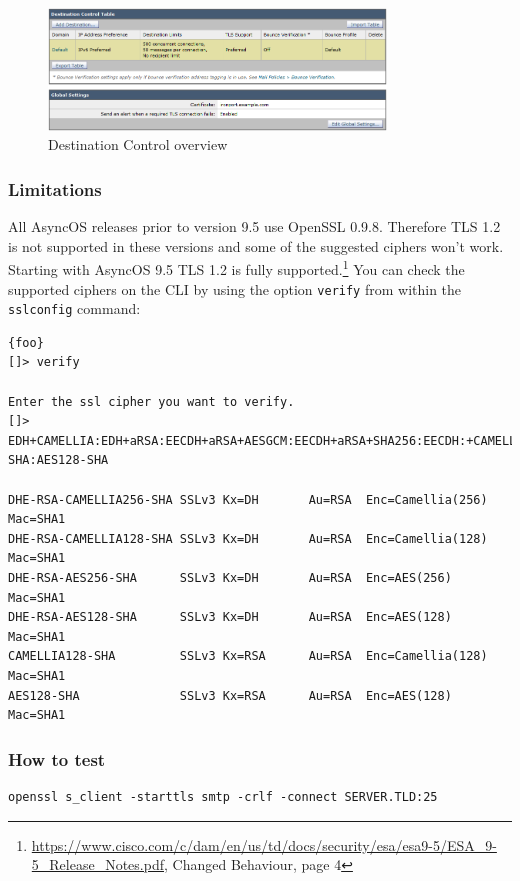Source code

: \begin{figure}[p]
  \centering
  \includegraphics[width=0.8\textwidth]{img/ach_ironport_dest_control.png}
  \caption{Destination Control overview}
  \label{fig:ach_ironport_dest_control}
\end{figure}

\subsubsection{Limitations}
All AsyncOS releases prior to version 9.5 use OpenSSL 0.9.8. Therefore TLS 1.2 is not supported in these versions and some of the suggested ciphers won't work. Starting with AsyncOS 9.5 TLS 1.2 is fully supported.\footnote{\url{https://www.cisco.com/c/dam/en/us/td/docs/security/esa/esa9-5/ESA_9-5_Release_Notes.pdf}, Changed Behaviour, page 4} You can check the supported ciphers on the CLI by using the option \texttt{verify} from within the \texttt{sslconfig} command:
\begin{lstlisting}{foo}
[]> verify

Enter the ssl cipher you want to verify.
[]> EDH+CAMELLIA:EDH+aRSA:EECDH+aRSA+AESGCM:EECDH+aRSA+SHA256:EECDH:+CAMELLIA128:+AES128:+SSLv3:!aNULL:!eNULL:!LOW:!3DES:!MD5:!EXP:!PSK:!DSS:!RC4:!SEED:!IDEA:!ECDSA:kEDH:CAMELLIA128-SHA:AES128-SHA

DHE-RSA-CAMELLIA256-SHA SSLv3 Kx=DH       Au=RSA  Enc=Camellia(256) Mac=SHA1
DHE-RSA-CAMELLIA128-SHA SSLv3 Kx=DH       Au=RSA  Enc=Camellia(128) Mac=SHA1
DHE-RSA-AES256-SHA      SSLv3 Kx=DH       Au=RSA  Enc=AES(256)  Mac=SHA1
DHE-RSA-AES128-SHA      SSLv3 Kx=DH       Au=RSA  Enc=AES(128)  Mac=SHA1
CAMELLIA128-SHA         SSLv3 Kx=RSA      Au=RSA  Enc=Camellia(128) Mac=SHA1
AES128-SHA              SSLv3 Kx=RSA      Au=RSA  Enc=AES(128)  Mac=SHA1
\end{lstlisting}

\subsubsection{How to test}
\begin{lstlisting}
openssl s_client -starttls smtp -crlf -connect SERVER.TLD:25
\end{lstlisting}

\FloatBarrier %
◆ ◆ ◆ ◆ ◆ ◆ ◆
What to produce →
Number of lines above containing "begin": give it, with no other text.

Result below →
3